— Excusez-moi… Je viens seulement de remarquer que vous aviez une souris blanche sur l’épaule.
— Ah ! friponne, où vas-tu te fourrer. — Rafalskiï tourna la tête et émit des lèvres un son semblable au bruit d’un baiser, mais aussi doux qu’un appel de souris. La petite bête blanche aux yeux rouges arriva à hauteur de son visage et, frétillant de tout son corps, lui farfouilla du museau la barbe et les moustaches.
— Comme ils vous connaissent, fit Romachov.
— Oh oui ! — soupira Rafalskiï en branlant la tête. — Malheureusement, c’est nous qui ne les connaissons pas. Les hommes sont arrivés à dresser les chiens, à dompter en quelque sorte les chevaux, à apprivoiser les chats, mais ne s’inquiètent pas de les connaître. Il y a les savants — que le diable les emporte ! — qui passent en quelque sorte toute leur vie à chercher la signification de quelque absurde vocable antédiluvien, et cela leur vaut d’être vénérés comme des saints. Et à côté de cela, prenez, disons les chiens : voilà des êtres vivants, intelligents, raisonnables, nos fidèles compagnons. Et pas un seul professeur ne songe à étudier leur psychologie.
— Il y a peut-être des travaux que nous ignorons — hasarda modestement Romachov.

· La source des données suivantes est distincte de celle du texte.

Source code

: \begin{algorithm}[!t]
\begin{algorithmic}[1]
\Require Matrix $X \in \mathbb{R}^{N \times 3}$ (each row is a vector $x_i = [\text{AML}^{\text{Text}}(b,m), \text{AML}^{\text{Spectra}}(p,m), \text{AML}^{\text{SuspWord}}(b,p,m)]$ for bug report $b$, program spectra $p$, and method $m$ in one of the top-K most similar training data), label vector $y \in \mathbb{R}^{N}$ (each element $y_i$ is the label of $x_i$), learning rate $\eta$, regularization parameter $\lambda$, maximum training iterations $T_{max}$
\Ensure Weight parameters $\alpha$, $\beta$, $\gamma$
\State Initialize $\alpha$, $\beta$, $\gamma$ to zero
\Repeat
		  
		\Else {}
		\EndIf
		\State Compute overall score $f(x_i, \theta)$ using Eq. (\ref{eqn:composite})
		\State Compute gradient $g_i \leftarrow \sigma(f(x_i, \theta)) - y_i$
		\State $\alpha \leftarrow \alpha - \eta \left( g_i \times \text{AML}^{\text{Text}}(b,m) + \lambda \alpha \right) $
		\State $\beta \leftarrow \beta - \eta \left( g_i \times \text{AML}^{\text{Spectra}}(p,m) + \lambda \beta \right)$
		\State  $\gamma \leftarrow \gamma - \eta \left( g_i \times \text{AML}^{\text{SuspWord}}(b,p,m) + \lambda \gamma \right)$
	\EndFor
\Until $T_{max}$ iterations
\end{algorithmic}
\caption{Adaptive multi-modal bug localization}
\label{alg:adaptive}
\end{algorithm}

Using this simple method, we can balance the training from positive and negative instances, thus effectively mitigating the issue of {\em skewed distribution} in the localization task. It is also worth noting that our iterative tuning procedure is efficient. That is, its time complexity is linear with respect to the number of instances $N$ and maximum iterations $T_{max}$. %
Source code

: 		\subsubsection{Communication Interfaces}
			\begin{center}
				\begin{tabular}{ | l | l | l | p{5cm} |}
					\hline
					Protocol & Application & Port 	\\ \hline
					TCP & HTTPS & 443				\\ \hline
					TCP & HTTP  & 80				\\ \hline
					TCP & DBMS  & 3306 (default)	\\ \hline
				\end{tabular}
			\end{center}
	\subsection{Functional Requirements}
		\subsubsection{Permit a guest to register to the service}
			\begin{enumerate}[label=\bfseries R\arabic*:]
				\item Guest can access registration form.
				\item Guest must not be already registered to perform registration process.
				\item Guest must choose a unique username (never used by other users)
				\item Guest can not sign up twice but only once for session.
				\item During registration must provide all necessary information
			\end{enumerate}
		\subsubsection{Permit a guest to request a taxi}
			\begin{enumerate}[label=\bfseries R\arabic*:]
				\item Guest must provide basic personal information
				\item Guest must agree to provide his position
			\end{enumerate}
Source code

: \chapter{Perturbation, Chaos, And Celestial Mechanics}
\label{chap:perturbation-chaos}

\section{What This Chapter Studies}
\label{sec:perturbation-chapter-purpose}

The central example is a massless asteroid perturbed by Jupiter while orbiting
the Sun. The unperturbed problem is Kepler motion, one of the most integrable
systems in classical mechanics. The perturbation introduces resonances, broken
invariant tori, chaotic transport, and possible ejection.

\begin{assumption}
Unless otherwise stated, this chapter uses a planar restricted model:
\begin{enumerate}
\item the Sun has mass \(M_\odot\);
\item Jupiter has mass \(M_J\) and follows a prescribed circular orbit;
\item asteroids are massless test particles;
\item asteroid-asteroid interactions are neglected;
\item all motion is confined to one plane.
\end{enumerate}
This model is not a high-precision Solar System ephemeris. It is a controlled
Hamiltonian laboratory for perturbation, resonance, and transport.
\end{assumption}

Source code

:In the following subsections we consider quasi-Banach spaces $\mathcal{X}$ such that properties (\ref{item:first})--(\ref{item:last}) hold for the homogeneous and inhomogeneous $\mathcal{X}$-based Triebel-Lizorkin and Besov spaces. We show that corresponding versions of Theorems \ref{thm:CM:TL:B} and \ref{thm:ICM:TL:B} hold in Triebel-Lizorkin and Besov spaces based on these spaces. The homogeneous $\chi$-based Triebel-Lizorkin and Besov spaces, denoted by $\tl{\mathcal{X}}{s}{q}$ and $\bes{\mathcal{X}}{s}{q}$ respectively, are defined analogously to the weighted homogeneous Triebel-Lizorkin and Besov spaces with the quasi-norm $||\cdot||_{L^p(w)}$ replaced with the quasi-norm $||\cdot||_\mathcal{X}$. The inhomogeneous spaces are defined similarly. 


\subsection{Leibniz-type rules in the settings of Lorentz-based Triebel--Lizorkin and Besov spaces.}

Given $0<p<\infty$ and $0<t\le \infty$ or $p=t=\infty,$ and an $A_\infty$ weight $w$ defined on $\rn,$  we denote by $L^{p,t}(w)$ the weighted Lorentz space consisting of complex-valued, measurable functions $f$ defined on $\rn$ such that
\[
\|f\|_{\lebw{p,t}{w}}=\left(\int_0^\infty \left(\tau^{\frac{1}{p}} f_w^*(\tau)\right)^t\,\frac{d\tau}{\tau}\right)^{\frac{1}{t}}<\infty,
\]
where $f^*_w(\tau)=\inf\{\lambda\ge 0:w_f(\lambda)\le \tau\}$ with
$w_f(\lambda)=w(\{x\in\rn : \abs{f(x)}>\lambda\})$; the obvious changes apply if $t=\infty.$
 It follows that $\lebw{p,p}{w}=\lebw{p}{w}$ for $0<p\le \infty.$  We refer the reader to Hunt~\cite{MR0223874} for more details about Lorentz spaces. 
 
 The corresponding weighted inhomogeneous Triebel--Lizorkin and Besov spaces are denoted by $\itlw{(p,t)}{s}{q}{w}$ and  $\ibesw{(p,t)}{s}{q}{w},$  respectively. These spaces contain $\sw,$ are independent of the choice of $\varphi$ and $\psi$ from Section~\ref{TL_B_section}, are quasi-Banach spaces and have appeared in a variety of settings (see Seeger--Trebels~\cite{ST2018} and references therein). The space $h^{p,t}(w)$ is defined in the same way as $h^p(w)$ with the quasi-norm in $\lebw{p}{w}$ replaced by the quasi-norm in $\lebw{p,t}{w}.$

— Des travaux ? Évidemment, et de tout premier ordre. Regardez, j’ai même un tas de bouquins sur le sujet — reprit le colonel en indiquant plusieurs corps de bibliothèques rangés le long des murs. — Tout cela est bien écrit et très pénétrant. Il y a là une science immense. Et quels instruments, quels procédés ingénieux ! Mais ce n’est pas de cela dont je veux parler, oh ! pas du tout ! Aucun de ces auteurs n’a songé à se fixer pour but ne fût-ce que d’observer attentivement pendant une journée entière un chien ou un chat, leur vie, leurs pensées, leurs ruses, leurs joies et leurs souffrances. Et pourtant, j’ai vu ce que les clowns obtiennent des animaux. C’est stupéfiant : c’est en quelque sorte de l’hypnotisme, du pur hypnotisme, vous dis-je. A Kiev, dans un hôtel, un clown m’a montré des tours absolument renversants, incroyables ! Et ce n’était qu’un clown, vous entendez : un clown ! A quels résultats arriveraient de sérieux naturalistes avec tout leur savoir, leurs procédés scientifiques et leur habileté à combiner les expériences ! Que de merveilles nous apprendrions sur le caractère et l’intelligence des chiens, sur leur aptitude au calcul et bien d’autres choses encore ! Un monde nouveau, immense, passionnant, s’ouvrirait à nos investigations. Tenez, par exemple, vous pouvez dire tout ce que vous voudrez, mais je suis persuadé que les chiens ont un langage et en quelque sorte un langage très développé.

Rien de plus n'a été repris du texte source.